◆ Data excerpts:
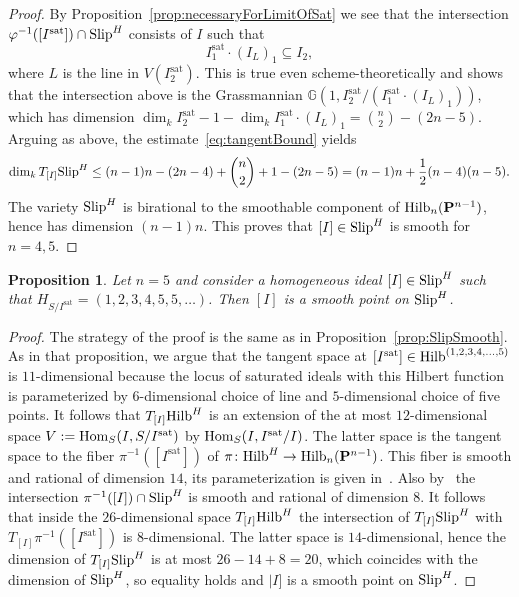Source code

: \documentclass{amsart}
\newcommand{\Hilb}{{\rm{Hilb}}}
\newcommand{\Slip}{{\rm{Slip}}}
\newcommand{\Hom}{{\rm{Hom}}}
\newcommand{\PP}{{\bf P}}
\def\Gr #1#2{{\mathbb G}\left(#1,#2\right)} %
\newcommand{\Hvanilla}{\Hilb_{n}(\PP^{n-1})}
\newcommand{\sat}{\mathrm{sat}}%
\newtheorem{proposition}[lemma]{\bf Proposition}
\begin{document}
\begin{proof}
    By Proposition~\ref{prop:necessaryForLimitOfSat} we see that the intersection
    $\varphi^{-1}([I^{\sat}]) \cap \Slip^H$ consists of $I$ such that
    $$I^{\sat}_1 \cdot (I_{L})_1 \subseteq I_2,$$ where $L$ is the line in $V(I^{\sat}_2)$. This is true even
    scheme-theoretically and shows that the intersection above is the
    Grassmannian $\Gr{1}{I^{\sat}_2/(I^{\sat}_1 \cdot (I_{L})_1)}$, which has
    dimension $\dim_{k} I^{\sat}_2 - 1 - \dim_{k} I^{\sat}_1 \cdot (I_{L})_1
    = \binom{n}{2} - (2n-5)$. Arguing as above, the
    estimate~\eqref{eq:tangentBound} yields
    \[
        \dim_{k} T_{[I]} \Slip^H \leq (n-1)n - (2n-4) + \binom{n}{2} + 1 -
        (2n-5) = (n-1)n + \frac{1}{2}(n-4)(n-5).
    \]
    The variety $\Slip^H$ is birational to the smoothable component of
    $\Hvanilla$, hence has dimension $(n-1)n$. This proves that
    $[I]\in \Slip^H$ is smooth for $n=4,5$.
\end{proof}

\begin{proposition}\label{prop:SlipSmoothSecondCase}
    Let $n=5$ and consider a homogeneous ideal $[I]\in \Slip^H$ such that
    $H_{S/I^{\sat}} = (1, 2, 3, 4, 5, 5, \ldots )$. Then $[I]$ is a smooth point on $\Slip^H$.
\end{proposition}
\begin{proof}
    The strategy of the proof is the same as in
    Proposition~\ref{prop:SlipSmooth}. As in that proposition, we argue that
    the tangent space at $[I^{\sat}]\in \Hilb^{(1,2,3,4, \ldots ,5)}$ is
    $11$-dimensional because the locus of saturated ideals with this Hilbert
    function is parameterized by $6$-dimensional choice of line and
    $5$-dimensional choice of five points. It follows that $T_{[I]}\Hilb^H$ is
    an extension of the at most $12$-dimensional space $V := \Hom_S(I, S/I^{\sat})$ by
    $\Hom_S(I, I^{\sat}/I)$. The latter space is the tangent space to the
    fiber $\pi^{-1}([I^{\sat}])$ of $\pi\colon \Hilb^H\to \Hvanilla$. This fiber is smooth and
    rational of dimension $14$, its parameterization is given
    in~\cite[\S4.4.3]{JM}. Also by~\cite[\S4.4.3]{JM} the intersection
    $\pi^{-1}([I])\cap \Slip^H$ is smooth and rational of dimension $8$. It
    follows that inside the $26$-dimensional space $T_{[I]}\Hilb^H$ the
    intersection of
    $T_{[I]} \Slip^H$ with $T_{[I]}\pi^{-1}([I^{\sat}])$ is $8$-dimensional.
    The latter space is $14$-dimensional, hence the dimension of $T_{[I]}\Slip^H$ is at most
    $26 - 14 + 8 =20$, which coincides with the dimension of $\Slip^H$, so equality holds and $|I]$ is a smooth point on $\Slip^H$.
\end{proof}
\end{document}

◆ Exercise details:
The result should be an exact copy of every entry above, with no pictures included.

◆ Solution:
Source code

: \documentclass{amsart}
\newcommand{\Hilb}{{\rm{Hilb}}}
\newcommand{\Slip}{{\rm{Slip}}}
\newcommand{\Hom}{{\rm{Hom}}}
\newcommand{\PP}{{\bf P}}
\def\Gr #1#2{{\mathbb G}\left(#1,#2\right)} %
\newcommand{\Hvanilla}{\Hilb_{n}(\PP^{n-1})}
\newcommand{\sat}{\mathrm{sat}}%
\newtheorem{proposition}[lemma]{\bf Proposition}
\begin{document}
\begin{proof}
    By Proposition~\ref{prop:necessaryForLimitOfSat} we see that the intersection
    $\varphi^{-1}([I^{\sat}]) \cap \Slip^H$ consists of $I$ such that
    $$I^{\sat}_1 \cdot (I_{L})_1 \subseteq I_2,$$ where $L$ is the line in $V(I^{\sat}_2)$. This is true even
    scheme-theoretically and shows that the intersection above is the
    Grassmannian $\Gr{1}{I^{\sat}_2/(I^{\sat}_1 \cdot (I_{L})_1)}$, which has
    dimension $\dim_{k} I^{\sat}_2 - 1 - \dim_{k} I^{\sat}_1 \cdot (I_{L})_1
    = \binom{n}{2} - (2n-5)$. Arguing as above, the
    estimate~\eqref{eq:tangentBound} yields
    \[
        \dim_{k} T_{[I]} \Slip^H \leq (n-1)n - (2n-4) + \binom{n}{2} + 1 -
        (2n-5) = (n-1)n + \frac{1}{2}(n-4)(n-5).
    \]
    The variety $\Slip^H$ is birational to the smoothable component of
    $\Hvanilla$, hence has dimension $(n-1)n$. This proves that
    $[I]\in \Slip^H$ is smooth for $n=4,5$.
\end{proof}

\begin{proposition}\label{prop:SlipSmoothSecondCase}
    Let $n=5$ and consider a homogeneous ideal $[I]\in \Slip^H$ such that
    $H_{S/I^{\sat}} = (1, 2, 3, 4, 5, 5, \ldots )$. Then $[I]$ is a smooth point on $\Slip^H$.
\end{proposition}
\begin{proof}
    The strategy of the proof is the same as in
    Proposition~\ref{prop:SlipSmooth}. As in that proposition, we argue that
    the tangent space at $[I^{\sat}]\in \Hilb^{(1,2,3,4, \ldots ,5)}$ is
    $11$-dimensional because the locus of saturated ideals with this Hilbert
    function is parameterized by $6$-dimensional choice of line and
    $5$-dimensional choice of five points. It follows that $T_{[I]}\Hilb^H$ is
    an extension of the at most $12$-dimensional space $V := \Hom_S(I, S/I^{\sat})$ by
    $\Hom_S(I, I^{\sat}/I)$. The latter space is the tangent space to the
    fiber $\pi^{-1}([I^{\sat}])$ of $\pi\colon \Hilb^H\to \Hvanilla$. This fiber is smooth and
    rational of dimension $14$, its parameterization is given
    in~\cite[\S4.4.3]{JM}. Also by~\cite[\S4.4.3]{JM} the intersection
    $\pi^{-1}([I])\cap \Slip^H$ is smooth and rational of dimension $8$. It
    follows that inside the $26$-dimensional space $T_{[I]}\Hilb^H$ the
    intersection of
    $T_{[I]} \Slip^H$ with $T_{[I]}\pi^{-1}([I^{\sat}])$ is $8$-dimensional.
    The latter space is $14$-dimensional, hence the dimension of $T_{[I]}\Slip^H$ is at most
    $26 - 14 + 8 =20$, which coincides with the dimension of $\Slip^H$, so equality holds and $|I]$ is a smooth point on $\Slip^H$.
\end{proof}
\end{document}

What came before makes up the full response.